### Raw data
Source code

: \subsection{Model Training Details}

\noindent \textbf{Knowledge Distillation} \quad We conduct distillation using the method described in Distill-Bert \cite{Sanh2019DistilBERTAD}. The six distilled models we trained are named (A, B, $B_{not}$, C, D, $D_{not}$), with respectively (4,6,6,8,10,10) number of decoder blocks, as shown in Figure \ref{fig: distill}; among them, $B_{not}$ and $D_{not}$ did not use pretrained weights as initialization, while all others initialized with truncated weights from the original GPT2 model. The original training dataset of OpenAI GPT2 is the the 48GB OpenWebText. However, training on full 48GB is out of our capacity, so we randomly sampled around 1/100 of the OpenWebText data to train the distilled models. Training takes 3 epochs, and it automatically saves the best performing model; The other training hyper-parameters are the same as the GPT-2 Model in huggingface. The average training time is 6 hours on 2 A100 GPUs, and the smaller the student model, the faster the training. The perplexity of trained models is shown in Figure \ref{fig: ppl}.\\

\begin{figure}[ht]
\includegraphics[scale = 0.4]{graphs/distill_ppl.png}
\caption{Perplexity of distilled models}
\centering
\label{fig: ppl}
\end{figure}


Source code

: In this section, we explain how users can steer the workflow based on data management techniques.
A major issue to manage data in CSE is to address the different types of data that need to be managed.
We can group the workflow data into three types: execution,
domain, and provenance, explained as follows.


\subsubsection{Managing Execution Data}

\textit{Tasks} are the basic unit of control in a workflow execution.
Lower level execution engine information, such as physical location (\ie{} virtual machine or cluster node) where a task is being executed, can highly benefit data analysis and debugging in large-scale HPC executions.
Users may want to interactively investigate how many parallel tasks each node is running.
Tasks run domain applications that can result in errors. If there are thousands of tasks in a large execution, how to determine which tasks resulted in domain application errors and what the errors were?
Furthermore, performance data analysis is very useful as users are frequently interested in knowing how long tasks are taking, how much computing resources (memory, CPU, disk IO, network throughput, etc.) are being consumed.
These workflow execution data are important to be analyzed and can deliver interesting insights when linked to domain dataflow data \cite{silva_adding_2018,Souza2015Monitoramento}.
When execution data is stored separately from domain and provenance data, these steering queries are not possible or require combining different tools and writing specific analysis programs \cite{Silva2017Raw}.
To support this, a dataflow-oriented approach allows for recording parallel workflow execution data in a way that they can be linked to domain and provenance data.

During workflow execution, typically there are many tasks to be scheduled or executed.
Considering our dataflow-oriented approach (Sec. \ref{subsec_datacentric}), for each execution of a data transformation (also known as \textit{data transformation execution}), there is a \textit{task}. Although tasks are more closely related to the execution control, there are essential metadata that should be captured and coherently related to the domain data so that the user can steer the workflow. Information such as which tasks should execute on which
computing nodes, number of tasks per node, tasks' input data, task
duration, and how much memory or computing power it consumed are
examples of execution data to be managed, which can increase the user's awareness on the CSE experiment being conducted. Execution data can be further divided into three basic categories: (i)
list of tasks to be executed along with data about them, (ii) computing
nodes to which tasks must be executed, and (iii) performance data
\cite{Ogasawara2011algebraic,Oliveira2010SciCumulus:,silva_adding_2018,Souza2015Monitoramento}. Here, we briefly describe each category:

### To do
Exactly those lines that run from the start of the listing to the line containing "data management techniques." should be output, and no others.

### Response
Source code

: \subsection{Model Training Details}

\noindent \textbf{Knowledge Distillation} \quad We conduct distillation using the method described in Distill-Bert \cite{Sanh2019DistilBERTAD}. The six distilled models we trained are named (A, B, $B_{not}$, C, D, $D_{not}$), with respectively (4,6,6,8,10,10) number of decoder blocks, as shown in Figure \ref{fig: distill}; among them, $B_{not}$ and $D_{not}$ did not use pretrained weights as initialization, while all others initialized with truncated weights from the original GPT2 model. The original training dataset of OpenAI GPT2 is the the 48GB OpenWebText. However, training on full 48GB is out of our capacity, so we randomly sampled around 1/100 of the OpenWebText data to train the distilled models. Training takes 3 epochs, and it automatically saves the best performing model; The other training hyper-parameters are the same as the GPT-2 Model in huggingface. The average training time is 6 hours on 2 A100 GPUs, and the smaller the student model, the faster the training. The perplexity of trained models is shown in Figure \ref{fig: ppl}.\\

\begin{figure}[ht]
\includegraphics[scale = 0.4]{graphs/distill_ppl.png}
\caption{Perplexity of distilled models}
\centering
\label{fig: ppl}
\end{figure}


Source code

: In this section, we explain how users can steer the workflow based on data management techniques.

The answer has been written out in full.